Mount Kenya, Lenena

Mount Kenya, Lenena Dağı Tırmanışı

Kenyalılar ve Nairobi hakkında duyduğumuz onca olumsuz hikayeden sonra sınır kapısında yaşadığımız gerginlik, görevlilerin tavırlarıyla daha da arttı. Türk olduğumuzu öğrenen sınır polisi bizi yarım saat kadar bekletti. Pasaportlarımız masa masa dolaşıyor.Üç kilidi olan kapılardan dosyalar çıkıyor ve sonunda ajan değil dağcı olduğumuza kanaat getirilip sınırdan zorlukla geçebiliyoruz.


NAIROBI

3 saat sonra Kenya’nın başkenti Nairobi’ye ulaşıyoruz. Zengin hayvan çeşitliliği, doğal güzellikleri ve benzersiz kültür mirasıyla Afrika’nın en çok turist çeken ülkesi Kenya, bağımsız bir cumhuriyet.

Yakın tarihi Tanzanya ile benzerlikler gösteriyor.
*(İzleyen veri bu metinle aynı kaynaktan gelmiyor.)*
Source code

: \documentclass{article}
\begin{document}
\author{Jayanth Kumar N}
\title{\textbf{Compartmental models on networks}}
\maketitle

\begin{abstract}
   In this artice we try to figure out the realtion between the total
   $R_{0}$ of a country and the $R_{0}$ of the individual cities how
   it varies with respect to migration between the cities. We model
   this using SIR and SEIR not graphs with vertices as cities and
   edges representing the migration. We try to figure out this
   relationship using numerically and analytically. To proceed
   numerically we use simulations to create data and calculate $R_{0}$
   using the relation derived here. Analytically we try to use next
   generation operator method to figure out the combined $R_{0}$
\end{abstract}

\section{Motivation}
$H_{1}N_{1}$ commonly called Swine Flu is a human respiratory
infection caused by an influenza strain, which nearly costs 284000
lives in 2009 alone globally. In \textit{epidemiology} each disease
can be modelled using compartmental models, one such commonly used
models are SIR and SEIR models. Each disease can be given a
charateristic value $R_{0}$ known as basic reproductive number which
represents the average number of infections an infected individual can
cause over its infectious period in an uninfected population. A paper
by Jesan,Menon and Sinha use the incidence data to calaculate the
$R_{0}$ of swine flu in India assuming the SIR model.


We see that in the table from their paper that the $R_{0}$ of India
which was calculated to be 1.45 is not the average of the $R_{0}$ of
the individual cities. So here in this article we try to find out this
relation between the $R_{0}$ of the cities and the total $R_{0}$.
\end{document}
Önce Alman koruması daha sonra İngiliz işgali altına girmiş. Aynı dönemde Güney Afrika’dan gelen beyaz göçmenler kurdukları çiftliklerde siyah halkı zorla çalıştırmaya başlamış. İngilizler’in Tanzanya yerine Kenya’yı daha çok tercih etmesinin nedeni ülkedeki tarıma elverişli arazinin fazlalığı. Uzun süren iç ve dış çekişmelerin ardından Kenya 1963 yılında tam bağımsızlığına kavuşmuş.

Ülkede İngilizce ve Swahili dilleri konuşuluyor.
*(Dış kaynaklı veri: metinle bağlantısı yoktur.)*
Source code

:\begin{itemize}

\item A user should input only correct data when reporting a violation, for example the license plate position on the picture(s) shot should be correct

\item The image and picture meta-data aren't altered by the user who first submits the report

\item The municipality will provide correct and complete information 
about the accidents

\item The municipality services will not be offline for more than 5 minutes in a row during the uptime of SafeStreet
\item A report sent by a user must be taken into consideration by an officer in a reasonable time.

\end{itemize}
Gasp ve hırsızlık olaylarının çok fazla görüldüğü Nairobi’de hiç oyalanmayıp Mount Kenya tırmanışı için rehberimiz Peter’la birlikte şehre 2 saat uzaklıktaki Chogoria bölgesine ulaşacağız.


CHOGORIA VE MOUNT KENYA 

Mount Kenya’nın Batian zirvesine teknik tırmanış yapacak rehber bulamadığımız için dağın diğer bir zirvesi Lenena’yı deneyeceğiz. Mount Kenya dağının bizim için en ilgi çekici özelliklerinden biri de daha önce hiçbir Türk’ün bu zirvelere çıkmamış olması.

Küçücük, hapishane arabasına benzer bir araçla rehber Peter, 6 taşıyıcı ve biz korkunç derecede eziyetli bir yolculuk yaptıktan ve rehberimizle çıkış rotası konusunda küçük bir sorun yaşadıktan sonra Lenena zirvesine görsel açıdan zengin Chogoria rotasından tırmanmaya karar veriyoruz.


LENENA DAĞI TIRMANIŞI

Ertesi sabah Peter’ın yaptığı plan dağcılıktaki tüm aklimatizasyon kurallarını alt üst edecek boyutta. Peter bir günde 1600 metre’den 4200 metredeki Minto kampına çıkmayı planlıyor. Ne kadar karşı çıksak ta başka çaremiz yok. Eğimden dolayı arada kamp kuracak yer yok. Daha kötüsü, Minto kampı’nın dışında su kaynağı bulunmuyor.

Doktorumuz Tunç Tiryaki, bir gün için en fazla 500 metre yükselmenin tavsiye edildiğini söylüyor. Ancak biz 6 saat içinde 2600 metre gibi korkunç bir irtifa alacağız.

Mount Kenya görsel açıdan muhteşem bir dağ. Kaya yapısı Aladağlar’a, iklim özellikleri Kaçkar Dağları’na benziyor. Asıl ilginç olan 4500 metrenin üzerinde de ağaç ve bitki örtüsünün bulunması.

Tırmanışın ilk 2 saatinden sonra yavaşlamalar ve ciddi kopmalar başladı. 10 gün önce Kilimanjaro zirvesinde olduğumuzdan aklimatizasyonumuz (yüksekliğe alışma süreci) iyi. Ancak taşıyıcılar ve özellikle rehberimiz Peter son derece kötü durumda. 4000 metre yükseklikte artık Kenyalılarla aramızda çok ciddi kopmalar başladı. 4200 metredeki Minto Kampı’na ulaştığımızda taşıyıcılar 1 saat, Peter 2 saat gerimizde kalıyor. 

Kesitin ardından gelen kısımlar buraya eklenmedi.